Loss of nitric oxide and endothelial-derived hyperpolarizing factor-mediated responses in aging

Abstract

Aging has considerable structural and functional effects on the vascular system of the kidney. One such effect is an alteration in vascular tone which potentially will initiate renal damage. Vascular tone is determined by the balance between vasoconstrictors and vasodilators. Therefore, we hypothesized that aging attenuates vasodilatory responses in the kidney. These changes may be mediated by a loss of nitric oxide and endothelial-derived hyperpolarizing factor (EDHF). The systemic and renal responses of nitric oxide and EDHF were investigated in aging (18 months old) and young (3 months old) Sprague-Dawley rats. We demonstrated a general loss of vasodilatory responses in the aging kidney. In addition, nitric oxide levels were reduced in the serum and kidney cortex of aging versus young animals, although this was not accompanied with a loss of endothelial nitric oxide synthase (eNOS) protein in the kidney cortex.
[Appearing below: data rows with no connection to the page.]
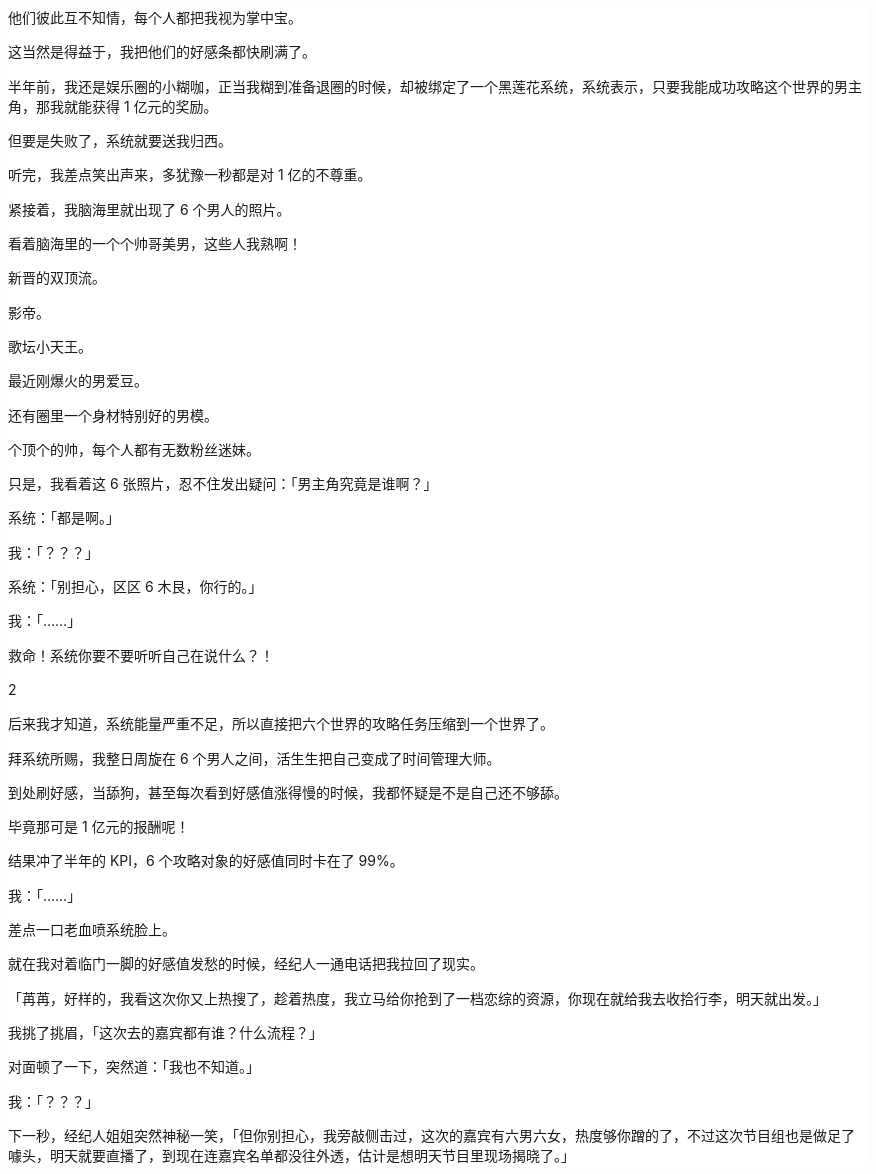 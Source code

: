 他们彼此互不知情，每个人都把我视为掌中宝。

这当然是得益于，我把他们的好感条都快刷满了。

半年前，我还是娱乐圈的小糊咖，正当我糊到准备退圈的时候，却被绑定了一个黑莲花系统，系统表示，只要我能成功攻略这个世界的男主角，那我就能获得 1 亿元的奖励。

但要是失败了，系统就要送我归西。

听完，我差点笑出声来，多犹豫一秒都是对 1 亿的不尊重。

紧接着，我脑海里就出现了 6 个男人的照片。

看着脑海里的一个个帅哥美男，这些人我熟啊！

新晋的双顶流。

影帝。

歌坛小天王。

最近刚爆火的男爱豆。

还有圈里一个身材特别好的男模。

个顶个的帅，每个人都有无数粉丝迷妹。

只是，我看着这 6 张照片，忍不住发出疑问：「男主角究竟是谁啊？」

系统：「都是啊。」

我：「？？？」

系统：「别担心，区区 6 木艮，你行的。」

我：「……」

救命！系统你要不要听听自己在说什么？！

2

后来我才知道，系统能量严重不足，所以直接把六个世界的攻略任务压缩到一个世界了。

拜系统所赐，我整日周旋在 6 个男人之间，活生生把自己变成了时间管理大师。

到处刷好感，当舔狗，甚至每次看到好感值涨得慢的时候，我都怀疑是不是自己还不够舔。

毕竟那可是 1 亿元的报酬呢！

结果冲了半年的 KPI，6 个攻略对象的好感值同时卡在了 99%。

我：「……」

差点一口老血喷系统脸上。

就在我对着临门一脚的好感值发愁的时候，经纪人一通电话把我拉回了现实。

「苒苒，好样的，我看这次你又上热搜了，趁着热度，我立马给你抢到了一档恋综的资源，你现在就给我去收拾行李，明天就出发。」

我挑了挑眉，「这次去的嘉宾都有谁？什么流程？」

对面顿了一下，突然道：「我也不知道。」

我：「？？？」

下一秒，经纪人姐姐突然神秘一笑，「但你别担心，我旁敲侧击过，这次的嘉宾有六男六女，热度够你蹭的了，不过这次节目组也是做足了噱头，明天就要直播了，到现在连嘉宾名单都没往外透，估计是想明天节目里现场揭晓了。」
Aging animals also exhibited a loss in EDHF-mediated vasodilation following stimulation with either acetylcholine or bradykinin in the isolated perfused kidney. These findings indicate that not only a defect in the nitric oxide pathway, but also a loss of EDHF-mediated responses may be responsible for impaired vasodilation in the aging kidney. This may result in enhanced vasoconstrictive responses in aging which potentially will cause renal damage and ultimately a loss in glomerular filtration rate (GFR).